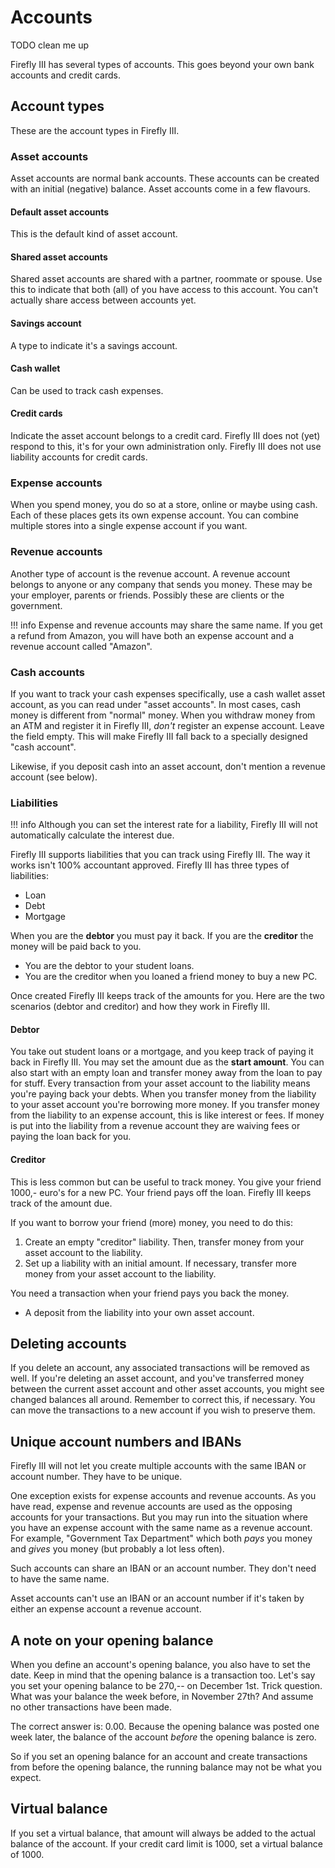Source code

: # Accounts

TODO clean me up

Firefly III has several types of accounts. This goes beyond your own bank accounts and credit cards.

## Account types

These are the account types in Firefly III.

### Asset accounts

Asset accounts are normal bank accounts. These accounts can be created with an initial (negative) balance. Asset accounts come in a few flavours.

#### Default asset accounts

This is the default kind of asset account.

#### Shared asset accounts

Shared asset accounts are shared with a partner, roommate or spouse. Use this to indicate that both (all) of you have access to this account. You can't actually share access between accounts yet.

#### Savings account

A type to indicate it's a savings account.

#### Cash wallet

Can be used to track cash expenses. 

#### Credit cards

Indicate the asset account belongs to a credit card. Firefly III does not (yet) respond to this, it's for your own administration only. Firefly III does not use liability accounts for credit cards. 

### Expense accounts

When you spend money, you do so at a store, online or maybe using cash. Each of these places gets its own expense account. You can combine multiple stores into a single expense account if you want.

### Revenue accounts

Another type of account is the revenue account. A revenue account belongs to anyone or any company that sends you money. These may be your employer, parents or friends. Possibly these are clients or the government.

!!! info
    Expense and revenue accounts may share the same name. If you get a refund from Amazon, you will have both an expense account and a revenue account called "Amazon".

### Cash accounts

If you want to track your cash expenses specifically, use a cash wallet asset account, as you can read under "asset accounts". In most cases, cash money is different from "normal" money. When you withdraw money from an ATM and register it in Firefly III, _don't_ register an expense account. Leave the field empty. This will make Firefly III fall back to a specially designed "cash account".

Likewise, if you deposit cash into an asset account, don't mention a revenue account (see below).

### Liabilities

!!! info
    Although you can set the interest rate for a liability, Firefly III will not automatically calculate the interest due.

Firefly III supports liabilities that you can track using Firefly III. The way it works isn't 100% accountant approved. Firefly III has three types of liabilities:

- Loan
- Debt
- Mortgage

When you are the **debtor** you must pay it back. If you are the **creditor** the money will be paid back to you.

- You are the debtor to your student loans.
- You are the creditor when you loaned a friend money to buy a new PC.

Once created Firefly III keeps track of the amounts for you. Here are the two scenarios (debtor and creditor) and how they work in Firefly III.

#### Debtor

You take out student loans or a mortgage, and you keep track of paying it back in Firefly III. You may set the amount due as the **start amount**. You can also start with an empty loan and transfer money away from the loan to pay for stuff. Every transaction from your asset account to the liability means you're paying back your debts. When you transfer money from the liability to your asset account you're borrowing more money. If you transfer money from the liability to an expense account, this is like interest or fees. If money is put into the liability from a revenue account they are waiving fees or paying the loan back for you.

#### Creditor

This is less common but can be useful to track money. You give your friend 1000,- euro's for a new PC. Your friend pays off the loan. Firefly III keeps track of the amount due.

If you want to borrow your friend (more) money, you need to do this:

1. Create an empty "creditor" liability. Then, transfer money from your asset account to the liability.
2. Set up a liability with an initial amount. If necessary, transfer more money from your asset account to the liability.

You need a transaction when your friend pays you back the money.

- A deposit from the liability into your own asset account.

## Deleting accounts

If you delete an account, any associated transactions will be removed as well. If you're deleting an asset account, and you've transferred money between the current asset account and other asset accounts, you might see changed balances all around. Remember to correct this, if necessary. You can move the transactions to a new account if you wish to preserve them.

## Unique account numbers and IBANs

Firefly III will not let you create multiple accounts with the same IBAN or account number. They have to be unique.

One exception exists for expense accounts and revenue accounts. As you have read, expense and revenue accounts are used as the opposing accounts for your transactions. But you may run into the situation where you have an expense account with the same name as a revenue account. For example, "Government Tax Department" which both *pays* you money and *gives* you money (but probably a lot less often).

Such accounts can share an IBAN or an account number. They don't need to have the same name.

Asset accounts can't use an IBAN or an account number if it's taken by either an expense account a revenue account.

## A note on your opening balance

When you define an account's opening balance, you also have to set the date. Keep in mind that the opening balance is a transaction too. Let's say you set your opening balance to be 270,-- on December 1st. Trick question. What was your balance the week before, in November 27th? And assume no other transactions have been made.

The correct answer is: 0.00. Because the opening balance was posted one week later, the balance of the account _before_ the opening balance is zero.

So if you set an opening balance for an account and create transactions from before the opening balance, the running balance may not be what you expect.

## Virtual balance

If you set a virtual balance, that amount will always be added to the actual balance of the account. If your credit card limit is 1000, set a virtual balance of 1000.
######
INSTRUCTIONS FOR THE TASK = Provide an exact copy of only the lines from the beginning of the entries through the line containing "#### Shared asset accounts", both ends included, with no pictures.

RESULT OF THE TASK =
Source code

: # Accounts

TODO clean me up

Firefly III has several types of accounts. This goes beyond your own bank accounts and credit cards.

## Account types

These are the account types in Firefly III.

### Asset accounts

Asset accounts are normal bank accounts. These accounts can be created with an initial (negative) balance. Asset accounts come in a few flavours.

#### Default asset accounts

This is the default kind of asset account.

#### Shared asset accounts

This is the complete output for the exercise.